Chua’s work was by-and-large ignored, though, until Greg Snider at HP Labs realized that a strange nanoscale device he was working on exhibited behavior predicted by Chua. This behavior, called a pinched hysteresis loop, had shown up periodically in the nanotechnology literature going back many years. Greg, however, was the first person to find the connection between the data and Chua’s theory. This discovery was crucial for the future of neuromorphic technology because memristors are the first memory technology with high enough power efficiency and density to rival biological computation.

The new HP memristor-based neuromorphic chip is a critical step because it brings data close to computation, much as biological systems do. The architecture is closer to a conventional massively-multicore processor than the neuromorphic processors developed by other groups, but with a very high density memristive memory layered directly on top. Each core has direct access to its own large bank of memory, which dramatically cuts wire length and thus, power consumption.

This architecture is possible because memristors are passive components, compatible with conventional manufacturing processes, and extremely small. The passive property is what enables the miniscule power consumption. Memristors store information through physical changes to the device which require no power to maintain, so power is only needed when a memristor must be updated to a new value. This property is described by the term “non-volatile”. Flash memory circuits are also non-volatile, but they are vastly larger and use significantly more power. Because this memory is compatible with standard manufacturing processes, it can be layered directly on top of a conventional processor. This yields another massive drop in power consumption, because data need not be shuttled over long distances. Finally, because a memristive memory cell consists of nothing more than a single memristor sandwiched between two nanowires, memristive memories can be manufactured at extremely high density. The SyNAPSE project aims to support the manufacture of billions of synapses per square centimeter, but trillions or more are possible in the near future thanks to improvement in the technology and increase in the number of layers of memristors to be deposited.

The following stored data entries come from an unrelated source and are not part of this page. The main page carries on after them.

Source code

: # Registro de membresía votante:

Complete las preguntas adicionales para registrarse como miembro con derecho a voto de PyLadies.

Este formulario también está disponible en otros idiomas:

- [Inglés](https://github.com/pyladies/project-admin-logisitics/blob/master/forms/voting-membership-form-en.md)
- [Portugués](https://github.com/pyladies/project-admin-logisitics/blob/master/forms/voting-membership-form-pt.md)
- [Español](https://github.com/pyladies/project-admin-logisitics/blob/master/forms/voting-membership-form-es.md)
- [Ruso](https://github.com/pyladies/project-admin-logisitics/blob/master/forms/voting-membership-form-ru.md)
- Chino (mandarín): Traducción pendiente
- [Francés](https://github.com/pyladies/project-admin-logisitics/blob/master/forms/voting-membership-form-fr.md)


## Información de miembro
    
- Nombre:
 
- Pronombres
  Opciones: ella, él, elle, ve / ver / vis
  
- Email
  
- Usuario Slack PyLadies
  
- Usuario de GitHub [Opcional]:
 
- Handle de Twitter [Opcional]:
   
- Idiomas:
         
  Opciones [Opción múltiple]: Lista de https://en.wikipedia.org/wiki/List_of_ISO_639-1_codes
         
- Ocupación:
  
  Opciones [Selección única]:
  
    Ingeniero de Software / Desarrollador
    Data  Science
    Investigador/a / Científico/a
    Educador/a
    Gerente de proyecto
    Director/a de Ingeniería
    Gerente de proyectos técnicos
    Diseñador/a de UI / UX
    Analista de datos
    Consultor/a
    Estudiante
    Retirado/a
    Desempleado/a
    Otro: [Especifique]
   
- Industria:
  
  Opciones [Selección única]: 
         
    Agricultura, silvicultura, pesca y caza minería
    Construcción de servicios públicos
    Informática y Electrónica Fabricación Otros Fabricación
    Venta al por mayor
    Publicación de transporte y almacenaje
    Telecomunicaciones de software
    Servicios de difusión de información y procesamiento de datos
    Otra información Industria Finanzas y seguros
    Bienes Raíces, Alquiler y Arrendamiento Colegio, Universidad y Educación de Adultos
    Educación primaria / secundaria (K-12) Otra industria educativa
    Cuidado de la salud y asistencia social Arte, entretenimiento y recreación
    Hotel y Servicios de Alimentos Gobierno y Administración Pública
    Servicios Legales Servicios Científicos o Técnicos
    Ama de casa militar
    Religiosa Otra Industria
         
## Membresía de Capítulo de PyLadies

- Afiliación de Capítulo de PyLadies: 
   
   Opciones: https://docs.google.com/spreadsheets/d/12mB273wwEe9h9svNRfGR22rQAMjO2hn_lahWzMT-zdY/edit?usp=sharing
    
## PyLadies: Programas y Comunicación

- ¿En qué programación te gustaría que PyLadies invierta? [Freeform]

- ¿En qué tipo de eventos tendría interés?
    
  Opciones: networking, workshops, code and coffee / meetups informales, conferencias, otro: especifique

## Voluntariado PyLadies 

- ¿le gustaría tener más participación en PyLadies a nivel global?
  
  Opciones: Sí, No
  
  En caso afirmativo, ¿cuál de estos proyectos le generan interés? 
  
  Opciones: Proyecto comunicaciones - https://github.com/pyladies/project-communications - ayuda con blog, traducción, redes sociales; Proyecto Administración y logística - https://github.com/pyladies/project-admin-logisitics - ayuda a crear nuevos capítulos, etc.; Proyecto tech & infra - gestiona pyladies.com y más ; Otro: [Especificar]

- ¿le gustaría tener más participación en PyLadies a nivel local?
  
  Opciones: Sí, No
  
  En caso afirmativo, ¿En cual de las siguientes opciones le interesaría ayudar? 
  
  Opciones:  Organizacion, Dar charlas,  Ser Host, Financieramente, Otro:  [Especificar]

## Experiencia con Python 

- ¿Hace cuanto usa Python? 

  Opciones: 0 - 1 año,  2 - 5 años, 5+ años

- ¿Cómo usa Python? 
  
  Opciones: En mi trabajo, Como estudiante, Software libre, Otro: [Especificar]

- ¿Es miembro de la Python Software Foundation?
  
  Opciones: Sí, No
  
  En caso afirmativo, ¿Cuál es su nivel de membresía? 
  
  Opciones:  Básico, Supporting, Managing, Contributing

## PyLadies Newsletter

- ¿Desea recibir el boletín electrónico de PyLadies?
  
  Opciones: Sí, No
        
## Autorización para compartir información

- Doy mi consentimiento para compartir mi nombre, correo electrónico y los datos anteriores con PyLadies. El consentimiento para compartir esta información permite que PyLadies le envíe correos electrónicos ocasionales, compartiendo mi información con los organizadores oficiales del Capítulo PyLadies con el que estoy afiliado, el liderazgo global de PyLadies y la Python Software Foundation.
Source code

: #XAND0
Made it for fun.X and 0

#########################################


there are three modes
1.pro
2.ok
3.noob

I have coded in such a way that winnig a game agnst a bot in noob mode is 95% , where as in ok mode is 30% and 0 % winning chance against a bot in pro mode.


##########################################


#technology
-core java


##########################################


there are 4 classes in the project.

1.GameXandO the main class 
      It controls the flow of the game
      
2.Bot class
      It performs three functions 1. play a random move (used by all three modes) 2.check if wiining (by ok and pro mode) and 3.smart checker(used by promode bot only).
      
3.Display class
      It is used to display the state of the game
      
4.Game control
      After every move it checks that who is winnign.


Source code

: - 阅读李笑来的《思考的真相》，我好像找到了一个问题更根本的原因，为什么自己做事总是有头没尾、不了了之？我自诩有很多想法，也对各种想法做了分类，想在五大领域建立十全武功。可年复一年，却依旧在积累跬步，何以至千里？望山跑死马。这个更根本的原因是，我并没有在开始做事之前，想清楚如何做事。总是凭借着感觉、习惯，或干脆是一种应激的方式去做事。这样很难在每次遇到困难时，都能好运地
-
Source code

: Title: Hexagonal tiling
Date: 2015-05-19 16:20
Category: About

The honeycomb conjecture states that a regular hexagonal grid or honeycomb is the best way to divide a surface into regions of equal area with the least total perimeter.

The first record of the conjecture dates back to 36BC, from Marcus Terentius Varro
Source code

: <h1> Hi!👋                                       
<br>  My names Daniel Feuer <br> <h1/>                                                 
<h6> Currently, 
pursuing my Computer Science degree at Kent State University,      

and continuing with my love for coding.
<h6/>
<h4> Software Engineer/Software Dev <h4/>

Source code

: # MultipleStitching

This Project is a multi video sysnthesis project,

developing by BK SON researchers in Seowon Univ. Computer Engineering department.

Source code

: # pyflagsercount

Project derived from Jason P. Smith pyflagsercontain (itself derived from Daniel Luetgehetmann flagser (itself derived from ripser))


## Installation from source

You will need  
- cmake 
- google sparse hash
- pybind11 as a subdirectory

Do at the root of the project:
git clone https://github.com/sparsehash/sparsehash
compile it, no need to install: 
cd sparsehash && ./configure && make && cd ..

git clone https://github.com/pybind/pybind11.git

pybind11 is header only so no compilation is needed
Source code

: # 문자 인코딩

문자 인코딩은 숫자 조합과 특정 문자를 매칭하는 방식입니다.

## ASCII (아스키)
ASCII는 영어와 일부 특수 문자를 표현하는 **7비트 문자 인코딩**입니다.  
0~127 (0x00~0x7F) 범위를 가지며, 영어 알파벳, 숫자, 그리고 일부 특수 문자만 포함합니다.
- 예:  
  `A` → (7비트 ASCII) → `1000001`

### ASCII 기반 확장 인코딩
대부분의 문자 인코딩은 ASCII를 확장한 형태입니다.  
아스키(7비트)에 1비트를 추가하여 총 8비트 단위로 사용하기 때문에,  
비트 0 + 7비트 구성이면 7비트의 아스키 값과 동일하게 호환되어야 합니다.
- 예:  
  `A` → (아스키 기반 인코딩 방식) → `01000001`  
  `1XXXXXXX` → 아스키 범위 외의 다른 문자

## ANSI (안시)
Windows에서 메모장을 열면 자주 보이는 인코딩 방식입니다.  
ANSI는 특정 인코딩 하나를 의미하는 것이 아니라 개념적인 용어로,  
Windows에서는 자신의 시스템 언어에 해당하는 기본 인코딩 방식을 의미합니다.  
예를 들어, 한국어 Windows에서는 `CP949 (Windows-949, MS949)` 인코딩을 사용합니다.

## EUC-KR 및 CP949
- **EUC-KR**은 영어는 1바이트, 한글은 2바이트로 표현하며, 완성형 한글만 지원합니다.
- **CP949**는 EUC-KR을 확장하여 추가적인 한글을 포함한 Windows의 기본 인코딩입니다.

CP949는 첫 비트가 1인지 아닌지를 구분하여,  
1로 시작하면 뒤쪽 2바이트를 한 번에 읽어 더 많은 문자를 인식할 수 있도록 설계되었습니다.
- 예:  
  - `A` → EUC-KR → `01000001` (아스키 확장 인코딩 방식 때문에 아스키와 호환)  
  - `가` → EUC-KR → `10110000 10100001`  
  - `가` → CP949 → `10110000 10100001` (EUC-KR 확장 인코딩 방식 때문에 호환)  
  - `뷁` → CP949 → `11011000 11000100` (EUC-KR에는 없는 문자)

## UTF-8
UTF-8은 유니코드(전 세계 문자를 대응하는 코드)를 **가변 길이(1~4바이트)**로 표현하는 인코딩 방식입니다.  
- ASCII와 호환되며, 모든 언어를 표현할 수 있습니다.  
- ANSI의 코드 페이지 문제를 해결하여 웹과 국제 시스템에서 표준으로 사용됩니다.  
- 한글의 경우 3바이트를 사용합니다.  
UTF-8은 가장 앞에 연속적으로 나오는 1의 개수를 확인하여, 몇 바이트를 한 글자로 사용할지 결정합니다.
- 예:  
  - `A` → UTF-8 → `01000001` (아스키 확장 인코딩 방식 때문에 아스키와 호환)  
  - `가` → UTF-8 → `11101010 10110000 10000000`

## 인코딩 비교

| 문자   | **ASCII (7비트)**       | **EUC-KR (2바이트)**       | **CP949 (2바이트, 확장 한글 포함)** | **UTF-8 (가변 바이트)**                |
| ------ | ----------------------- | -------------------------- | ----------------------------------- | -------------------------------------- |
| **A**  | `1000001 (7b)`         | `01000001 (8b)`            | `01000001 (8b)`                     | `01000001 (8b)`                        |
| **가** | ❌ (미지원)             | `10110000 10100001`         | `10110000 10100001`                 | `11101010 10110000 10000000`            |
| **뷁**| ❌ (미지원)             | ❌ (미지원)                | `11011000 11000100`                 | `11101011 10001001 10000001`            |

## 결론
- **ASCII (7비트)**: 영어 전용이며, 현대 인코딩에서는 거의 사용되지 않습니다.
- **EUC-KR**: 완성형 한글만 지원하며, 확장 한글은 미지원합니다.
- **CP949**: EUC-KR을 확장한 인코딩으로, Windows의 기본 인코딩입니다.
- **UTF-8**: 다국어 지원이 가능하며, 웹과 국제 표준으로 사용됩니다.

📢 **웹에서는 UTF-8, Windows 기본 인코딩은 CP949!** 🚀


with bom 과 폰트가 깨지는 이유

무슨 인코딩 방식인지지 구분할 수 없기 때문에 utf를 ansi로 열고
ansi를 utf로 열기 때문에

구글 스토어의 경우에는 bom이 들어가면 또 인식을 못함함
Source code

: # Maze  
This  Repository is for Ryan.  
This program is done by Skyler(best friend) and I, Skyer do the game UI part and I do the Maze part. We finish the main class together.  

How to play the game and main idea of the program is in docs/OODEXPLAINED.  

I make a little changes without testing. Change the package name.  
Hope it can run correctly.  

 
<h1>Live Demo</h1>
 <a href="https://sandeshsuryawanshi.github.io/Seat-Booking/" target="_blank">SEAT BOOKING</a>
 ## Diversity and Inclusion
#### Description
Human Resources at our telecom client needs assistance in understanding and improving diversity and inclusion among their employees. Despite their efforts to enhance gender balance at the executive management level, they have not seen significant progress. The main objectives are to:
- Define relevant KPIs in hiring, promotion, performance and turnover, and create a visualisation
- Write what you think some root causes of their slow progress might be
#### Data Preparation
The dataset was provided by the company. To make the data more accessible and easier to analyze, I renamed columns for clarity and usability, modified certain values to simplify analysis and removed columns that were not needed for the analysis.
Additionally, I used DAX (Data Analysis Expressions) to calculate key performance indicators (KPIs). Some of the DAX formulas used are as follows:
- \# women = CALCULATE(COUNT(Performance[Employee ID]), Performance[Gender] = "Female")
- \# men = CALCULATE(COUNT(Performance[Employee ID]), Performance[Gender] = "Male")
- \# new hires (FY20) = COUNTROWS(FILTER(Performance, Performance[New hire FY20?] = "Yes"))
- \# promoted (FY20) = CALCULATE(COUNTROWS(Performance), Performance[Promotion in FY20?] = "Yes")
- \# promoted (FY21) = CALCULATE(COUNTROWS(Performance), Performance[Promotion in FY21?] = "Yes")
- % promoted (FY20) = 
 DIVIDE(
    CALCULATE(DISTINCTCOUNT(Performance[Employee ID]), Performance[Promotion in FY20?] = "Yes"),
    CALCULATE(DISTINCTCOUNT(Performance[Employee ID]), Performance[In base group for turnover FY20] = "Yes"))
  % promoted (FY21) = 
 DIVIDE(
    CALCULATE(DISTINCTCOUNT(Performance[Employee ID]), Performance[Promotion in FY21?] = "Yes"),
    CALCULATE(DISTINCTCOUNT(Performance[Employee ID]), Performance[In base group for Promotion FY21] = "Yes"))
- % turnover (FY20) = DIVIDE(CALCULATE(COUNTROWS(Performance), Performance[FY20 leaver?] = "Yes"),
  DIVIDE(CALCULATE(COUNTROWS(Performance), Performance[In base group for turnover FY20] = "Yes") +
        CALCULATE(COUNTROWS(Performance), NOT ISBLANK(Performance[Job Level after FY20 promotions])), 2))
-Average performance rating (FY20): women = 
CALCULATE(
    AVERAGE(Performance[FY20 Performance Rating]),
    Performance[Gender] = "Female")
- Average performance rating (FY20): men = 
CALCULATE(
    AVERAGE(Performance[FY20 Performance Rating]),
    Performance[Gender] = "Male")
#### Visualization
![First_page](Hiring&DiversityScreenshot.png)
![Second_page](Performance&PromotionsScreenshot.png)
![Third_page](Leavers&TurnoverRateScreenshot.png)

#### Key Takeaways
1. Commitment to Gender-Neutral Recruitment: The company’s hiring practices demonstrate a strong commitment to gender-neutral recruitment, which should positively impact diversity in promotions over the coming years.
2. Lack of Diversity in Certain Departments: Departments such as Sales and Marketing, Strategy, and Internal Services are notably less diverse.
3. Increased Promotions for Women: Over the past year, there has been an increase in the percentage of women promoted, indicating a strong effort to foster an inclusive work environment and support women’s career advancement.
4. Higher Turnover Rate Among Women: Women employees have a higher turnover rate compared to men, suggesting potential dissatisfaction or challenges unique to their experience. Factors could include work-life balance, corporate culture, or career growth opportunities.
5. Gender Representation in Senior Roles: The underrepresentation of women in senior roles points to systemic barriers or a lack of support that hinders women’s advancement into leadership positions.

Taken together, these factors wipe away one of the fundamental limiting factors in prior generations of neuromorphic hardware: the lack of scalability. With a conventional hardware manufacturing process, the amount of surface area dedicated to simulating a neuron is roughly the same as the surface area needed to simulate a synapse. In biological systems, the ratio in size between neurons and synapses averages ten thousand to one, and can range from a few to one all the way up to a hundred thousand to one. Memristors are sufficiently small compared with conventional components that the surface area required to simulate a synapse drops to a small fraction of the area needed to simulate a neuron — a ratio much closer to biology. This cuts power by dramatically reducing the switching and signaling overhead, enabling much higher scalability and computing density. A hardware device based on memristors capable of simulating about the same number of neurons and synapses of a large mammal would take up the volume of a shoebox, with a power consumption of about 1kW. As much power as a common espresso machine needs.

Even though the HP technology has provided a huge advance in the field of hardware compatible with neural computing, the ability to build intelligent software to run on these devices is a big challenge to the SyNAPSE program. HP is working with a team of researchers in the department of Cognitive and Neural Systems at Boston University (BU) to solve this challenge. The BU team is uniquely poised to offer such a solution because of its multidisciplinary approach to building intelligent machines. Such a project requires expertise from fields such as neuroscience, mathematics, engineering, psychology, and robotics. The Center of Excellence for Learning in Education, Science, and Technology (CELEST), a National Science Foundation (NSF) Science of Learning Center founded in 2004, — of which the BU team is an integral part — is attempting just that. CELEST’s research approach develops a new paradigm to simultaneously study and understand brains and behavior to apply insight from computational modeling to building intelligent machines.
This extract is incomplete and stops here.